Burlington's city attorney, Eileen Blackwood, hedged her predictions. In a written statement, she said, “The Burlington buffer zone ordinance has both similarities with and differences from the Massachusetts law. We are in the process of reviewing and analyzing the U.S. Supreme Court’s decision in the Massachusetts case to determine the impact on our ordinance and will share the results of our analysis in the next few days.”
Planned Parenthood of Northern New England, which runs a clinic on St. Paul Street, criticized the decision in a statement. "The Supreme Court Justices’ decision today to strike down the buffer zone law shows a disregard for the safety of patients and staff entering reproductive health centers and we are disappointed by their decision to strike down the Massachusetts law."

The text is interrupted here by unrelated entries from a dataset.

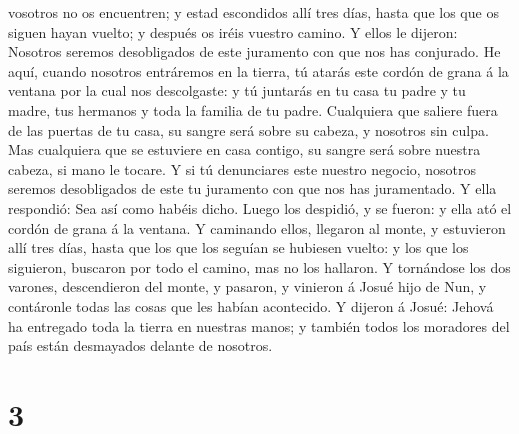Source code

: vosotros no os encuentren; y estad escondidos allí tres días, hasta que
los que os siguen hayan vuelto; y después os iréis vuestro camino.
 Y ellos le dijeron: Nosotros seremos desobligados de este
juramento con que nos has conjurado.  He aquí, cuando
nosotros entráremos en la tierra, tú atarás este cordón de grana á la
ventana por la cual nos descolgaste: y tú juntarás en tu casa tu padre y
tu madre, tus hermanos y toda la familia de tu padre. 
Cualquiera que saliere fuera de las puertas de tu casa, su sangre será
sobre su cabeza, y nosotros sin culpa. Mas cualquiera que se estuviere
en casa contigo, su sangre será sobre nuestra cabeza, si mano le tocare.
 Y si tú denunciares este nuestro negocio, nosotros seremos
desobligados de este tu juramento con que nos has juramentado.
 Y ella respondió: Sea así como habéis dicho. Luego los
despidió, y se fueron: y ella ató el cordón de grana á la ventana.
 Y caminando ellos, llegaron al monte, y estuvieron allí
tres días, hasta que los que los seguían se hubiesen vuelto: y los que
los siguieron, buscaron por todo el camino, mas no los hallaron.
 Y tornándose los dos varones, descendieron del monte, y
pasaron, y vinieron á Josué hijo de Nun, y contáronle todas las cosas
que les habían acontecido.  Y dijeron á Josué: Jehová ha
entregado toda la tierra en nuestras manos; y también todos los
moradores del país están desmayados delante de nosotros.

\hypertarget{section-2}{%
\section{3}\label{section-2}}

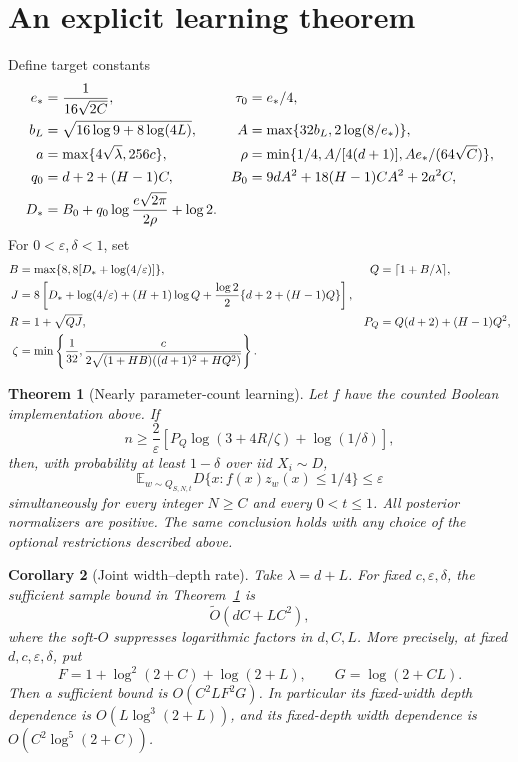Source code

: \documentclass[11pt]{article}
\newtheorem{theorem}{Theorem}
\newtheorem{corollary}[theorem]{Corollary}
\newcommand{\E}{\mathbb E}
\begin{document}
\section{An explicit learning theorem}

Define target constants
\begin{align}
 e_*&=\frac1{16\sqrt{2C}},&\tau_0&=e_*/4,\notag\\
 b_L&=\sqrt{16\log9+8\log(4L)},&
 A&=\max\{32b_L,2\log(8/e_*)\},\notag\\
 a&=\max\{4\sqrt\lambda,256c\},&
 \rho&=\min\{1/4,A/[4(d+1)],Ae_*/(64\sqrt C)\},\notag\\
 q_0&=d+2+(H-1)C,&
 B_0&=9dA^2+18(H-1)CA^2+2a^2C,\notag\\
 D_*&=B_0+q_0\log\frac{e\sqrt{2\pi}}{2\rho}+\log2.
 \label{eq:targetconstants}
\end{align}
For $0<\varepsilon,\delta<1$, set
\begin{align}
 B&=\max\{8,8[D_*+\log(4/\varepsilon)]\},&
 Q&=\lceil1+B/\lambda\rceil,\notag\\
 J&=8\left[D_*+\log(4/\varepsilon)+(H+1)\log Q
       +\frac{\log2}{2}\{d+2+(H-1)Q\}\right],\notag\\
 R&=1+\sqrt{QJ},&P_Q&=Q(d+2)+(H-1)Q^2,\notag\\
 \zeta&=\min\left\{\frac1{32},
 \frac{c}{2\sqrt{(1+HB)((d+1)^2+HQ^2)}}\right\}.
 \label{eq:budgets}
\end{align}

\begin{theorem}[Nearly parameter-count learning]\label{thm:main}
Let $f$ have the counted Boolean implementation above. If
\begin{equation}\label{eq:samples}
 n\ge\frac2\varepsilon\left[
 P_Q\log(3+4R/\zeta)+\log(1/\delta)\right],
\end{equation}
then, with probability at least $1-\delta$ over iid $X_i\sim D$,
\begin{equation}\label{eq:conclusion}
 \E_{w\sim Q_{S,N,t}}D\{x:f(x)z_w(x)\le1/4\}\le\varepsilon
\end{equation}
simultaneously for every integer $N\ge C$ and every $0<t\le1$.
All posterior normalizers are positive. The same conclusion holds with
any choice of the optional restrictions described above.
\end{theorem}

\begin{corollary}[Joint width--depth rate]\label{cor:rate}
Take $\lambda=d+L$. For fixed $c,\varepsilon,\delta$, the sufficient sample
bound in Theorem~\ref{thm:main} is
\[
 \widetilde O(dC+LC^2),
\]
where the soft-$O$ suppresses logarithmic factors in $d,C,L$.
More precisely, at fixed $d,c,\varepsilon,\delta$, put
\[
 F=1+\log^2(2+C)+\log(2+L),\qquad G=\log(2+CL).
\]
Then a sufficient bound is $O(C^2LF^2G)$. In particular its fixed-width
depth dependence is $O(L\log^3(2+L))$, and its fixed-depth width dependence
is $O(C^2\log^5(2+C))$.
\end{corollary}
\end{document}
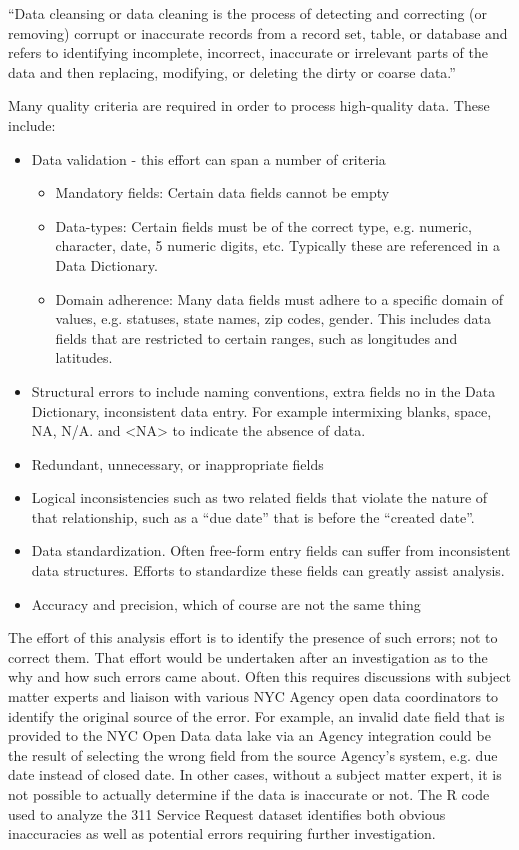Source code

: \documentclass[12pt, titlepage]{article}
\begin{document}
``Data cleansing or data cleaning is the process of detecting and correcting (or removing) corrupt or inaccurate records from a record set, 
table, or database and refers to identifying incomplete, incorrect, inaccurate or irrelevant parts of the data 
and then replacing, modifying, or deleting the dirty or coarse data.''

Many quality criteria are required in order to process high-quality data. These include:

\begin{itemize}
	\item Data validation - this effort can span a number of criteria
	\begin{itemize}
		\item Mandatory fields: Certain data fields cannot be empty
		\item Data-types: Certain fields must be of the correct type, e.g. numeric, character, date, 5 numeric digits, etc. Typically these are referenced in a Data Dictionary.
		\item Domain adherence:  Many data fields must adhere to a specific domain of values, e.g. statuses, state names, zip codes, gender. This includes data
		fields that are restricted to certain ranges, such as longitudes and latitudes.
	\end{itemize}   
	\item Structural errors to include naming conventions, extra fields no in the Data Dictionary, inconsistent data entry.
	For example intermixing blanks, space, NA, N/A. and <NA> to indicate the absence of data.
	\item Redundant, unnecessary, or inappropriate fields
	\item Logical inconsistencies such as two related fields that violate the nature of that relationship, such as a ``due date'' that is before the ``created date''.
	\item Data standardization. Often free-form entry fields can suffer from inconsistent data structures. Efforts to standardize these fields can greatly assist analysis.
	\item Accuracy and precision, which of course are not the same thing 
\end{itemize}

The effort of this analysis effort is to identify the presence of such errors; not to correct them. That effort would be undertaken after an investigation as to the why
and how such errors came about. Often this requires discussions with subject matter experts and liaison with various NYC Agency open data coordinators
to identify the original source of the error. For example, an invalid date field that is provided to the NYC Open Data data lake via an Agency integration could
be the result of selecting the wrong field from the source Agency's system, e.g. due date instead of closed date. In other cases, without a subject matter
expert, it is not possible to actually determine if the data is inaccurate or not. The R code used to analyze the 311 Service Request dataset identifies
both obvious inaccuracies as well as potential errors requiring further investigation.
\end{document}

The statement continues, "We still experience regular protesters at our health center and they are still able to get their message out. What is different since the buffer zone has been enacted is that our patients have not been as intimated [sic] and report feeling safer and more comfortable entering our health center. The atmosphere outside of our health center is one of peaceful coexistence – which balances the right to privacy with free speech rights."
Amy Cochran, 61, who opposes abortion, approaches people outside Burlington's Planned Parenthood clinic. "All I want to do is persuade women that there are alternatives to abortion, and to do it gently," Cochran said. The buffer zone has impeded that effort, she said. "To be 35 feet away is pretty far. The way to approach someone when they are distraught is not to say, 'Hey look this way,' while holding a sign. That is pretty threatening."